## Source records
[Start of Attachment]

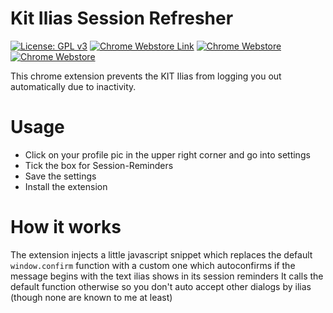 # Kit Ilias Session Refresher
[![License: GPL v3](https://img.shields.io/badge/License-GPLv3-blue.svg)](https://www.gnu.org/licenses/gpl-3.0)
[![Chrome Webstore Link](https://img.shields.io/chrome-web-store/v/lifdgingcnbhbalcacodcicldbkfdpln)](https://chrome.google.com/webstore/detail/kit-ilias-session-refresh/lifdgingcnbhbalcacodcicldbkfdpln)
[![Chrome Webstore](https://img.shields.io/chrome-web-store/rating/lifdgingcnbhbalcacodcicldbkfdpln)](https://chrome.google.com/webstore/detail/kit-ilias-session-refresh/lifdgingcnbhbalcacodcicldbkfdpln)
[![Chrome Webstore](https://img.shields.io/chrome-web-store/users/lifdgingcnbhbalcacodcicldbkfdpln)](https://chrome.google.com/webstore/detail/kit-ilias-session-refresh/lifdgingcnbhbalcacodcicldbkfdpln)


This chrome extension prevents the KIT Ilias from logging you out automatically due to inactivity.

# Usage
* Click on your profile pic in the upper right corner and go into settings
* Tick the box for Session-Reminders
* Save the settings
* Install the extension

# How it works
The extension injects a little javascript snippet which replaces the default `window.confirm` function with a custom
one which autoconfirms if the message begins with the text ilias shows in its session reminders It calls the default function
otherwise so you don't auto accept other dialogs by ilias (though none are known to me at least)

[End of Attachment]

## What is required
Going through the data, tally the lines containing "settings" and report only the result.

## Answer box
2